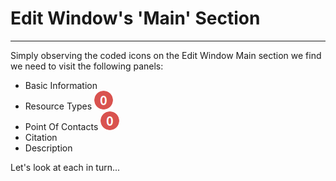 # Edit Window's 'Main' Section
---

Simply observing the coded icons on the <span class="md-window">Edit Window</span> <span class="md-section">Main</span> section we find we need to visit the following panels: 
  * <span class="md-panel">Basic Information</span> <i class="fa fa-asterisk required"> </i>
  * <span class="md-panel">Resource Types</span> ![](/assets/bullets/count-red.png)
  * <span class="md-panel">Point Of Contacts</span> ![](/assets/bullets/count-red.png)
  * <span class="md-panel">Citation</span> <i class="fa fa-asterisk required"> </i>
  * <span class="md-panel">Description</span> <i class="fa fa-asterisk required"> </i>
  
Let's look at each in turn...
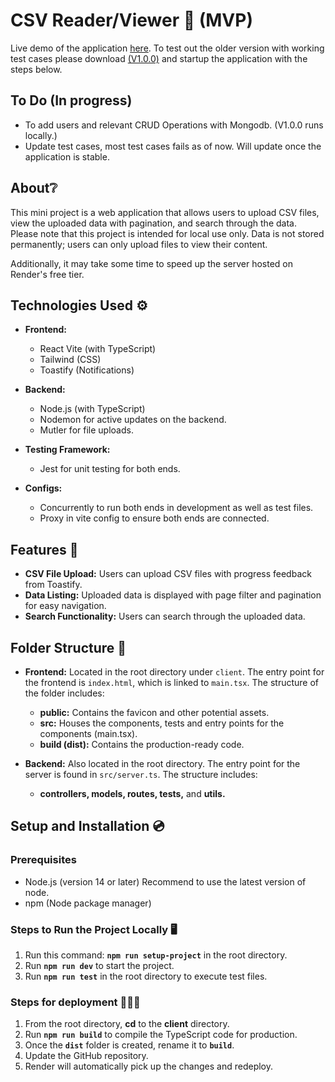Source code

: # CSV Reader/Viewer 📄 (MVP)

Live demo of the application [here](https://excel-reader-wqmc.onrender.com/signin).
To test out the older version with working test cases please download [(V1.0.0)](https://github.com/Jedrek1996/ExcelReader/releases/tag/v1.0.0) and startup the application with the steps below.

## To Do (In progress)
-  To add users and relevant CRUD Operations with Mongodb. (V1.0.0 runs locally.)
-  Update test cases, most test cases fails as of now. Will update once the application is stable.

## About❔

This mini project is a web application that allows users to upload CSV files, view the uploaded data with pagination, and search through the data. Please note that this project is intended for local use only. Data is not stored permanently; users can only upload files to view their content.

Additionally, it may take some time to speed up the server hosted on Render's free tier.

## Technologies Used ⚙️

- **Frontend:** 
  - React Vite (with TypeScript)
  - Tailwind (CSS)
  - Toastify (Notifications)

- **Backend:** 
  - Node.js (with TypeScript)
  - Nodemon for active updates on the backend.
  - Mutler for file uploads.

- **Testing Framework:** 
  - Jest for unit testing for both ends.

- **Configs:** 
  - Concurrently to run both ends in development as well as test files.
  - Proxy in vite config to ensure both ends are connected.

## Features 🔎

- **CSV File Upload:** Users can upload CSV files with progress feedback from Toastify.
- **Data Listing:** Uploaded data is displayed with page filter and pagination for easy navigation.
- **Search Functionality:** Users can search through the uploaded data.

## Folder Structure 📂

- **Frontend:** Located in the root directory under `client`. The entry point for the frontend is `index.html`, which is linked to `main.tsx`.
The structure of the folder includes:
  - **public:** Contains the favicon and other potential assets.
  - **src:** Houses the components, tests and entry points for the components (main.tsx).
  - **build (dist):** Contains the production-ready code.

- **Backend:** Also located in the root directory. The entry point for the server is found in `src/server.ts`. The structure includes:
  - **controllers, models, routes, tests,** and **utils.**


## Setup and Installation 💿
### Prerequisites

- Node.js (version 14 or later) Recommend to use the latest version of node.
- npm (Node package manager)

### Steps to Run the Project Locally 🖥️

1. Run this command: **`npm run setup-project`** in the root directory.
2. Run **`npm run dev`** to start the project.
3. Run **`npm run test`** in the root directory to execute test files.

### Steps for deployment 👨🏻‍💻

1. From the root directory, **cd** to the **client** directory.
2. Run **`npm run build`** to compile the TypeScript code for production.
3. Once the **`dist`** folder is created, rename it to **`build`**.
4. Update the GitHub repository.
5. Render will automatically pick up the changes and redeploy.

▸ **HOW TO COMPLETE THIS TASK**: Your output should be the full set of entries above, restated word for word and free of pictures.

▸ **ANSWER BOX**:
 # Edit Window's 'Main' Section
---

Simply observing the coded icons on the <span class="md-window">Edit Window</span> <span class="md-section">Main</span> section we find we need to visit the following panels: 
  * <span class="md-panel">Basic Information</span> <i class="fa fa-asterisk required"> </i>
  * <span class="md-panel">Resource Types</span> ![](/assets/bullets/count-red.png)
  * <span class="md-panel">Point Of Contacts</span> ![](/assets/bullets/count-red.png)
  * <span class="md-panel">Citation</span> <i class="fa fa-asterisk required"> </i>
  * <span class="md-panel">Description</span> <i class="fa fa-asterisk required"> </i>
  
Let's look at each in turn...
Source code

: # CSV Reader/Viewer 📄 (MVP)

Live demo of the application [here](https://excel-reader-wqmc.onrender.com/signin).
To test out the older version with working test cases please download [(V1.0.0)](https://github.com/Jedrek1996/ExcelReader/releases/tag/v1.0.0) and startup the application with the steps below.

## To Do (In progress)
-  To add users and relevant CRUD Operations with Mongodb. (V1.0.0 runs locally.)
-  Update test cases, most test cases fails as of now. Will update once the application is stable.

## About❔

This mini project is a web application that allows users to upload CSV files, view the uploaded data with pagination, and search through the data. Please note that this project is intended for local use only. Data is not stored permanently; users can only upload files to view their content.

Additionally, it may take some time to speed up the server hosted on Render's free tier.

## Technologies Used ⚙️

- **Frontend:** 
  - React Vite (with TypeScript)
  - Tailwind (CSS)
  - Toastify (Notifications)

- **Backend:** 
  - Node.js (with TypeScript)
  - Nodemon for active updates on the backend.
  - Mutler for file uploads.

- **Testing Framework:** 
  - Jest for unit testing for both ends.

- **Configs:** 
  - Concurrently to run both ends in development as well as test files.
  - Proxy in vite config to ensure both ends are connected.

## Features 🔎

- **CSV File Upload:** Users can upload CSV files with progress feedback from Toastify.
- **Data Listing:** Uploaded data is displayed with page filter and pagination for easy navigation.
- **Search Functionality:** Users can search through the uploaded data.

## Folder Structure 📂

- **Frontend:** Located in the root directory under `client`. The entry point for the frontend is `index.html`, which is linked to `main.tsx`.
The structure of the folder includes:
  - **public:** Contains the favicon and other potential assets.
  - **src:** Houses the components, tests and entry points for the components (main.tsx).
  - **build (dist):** Contains the production-ready code.

- **Backend:** Also located in the root directory. The entry point for the server is found in `src/server.ts`. The structure includes:
  - **controllers, models, routes, tests,** and **utils.**


## Setup and Installation 💿
### Prerequisites

- Node.js (version 14 or later) Recommend to use the latest version of node.
- npm (Node package manager)

### Steps to Run the Project Locally 🖥️

1. Run this command: **`npm run setup-project`** in the root directory.
2. Run **`npm run dev`** to start the project.
3. Run **`npm run test`** in the root directory to execute test files.

### Steps for deployment 👨🏻‍💻

1. From the root directory, **cd** to the **client** directory.
2. Run **`npm run build`** to compile the TypeScript code for production.
3. Once the **`dist`** folder is created, rename it to **`build`**.
4. Update the GitHub repository.
5. Render will automatically pick up the changes and redeploy.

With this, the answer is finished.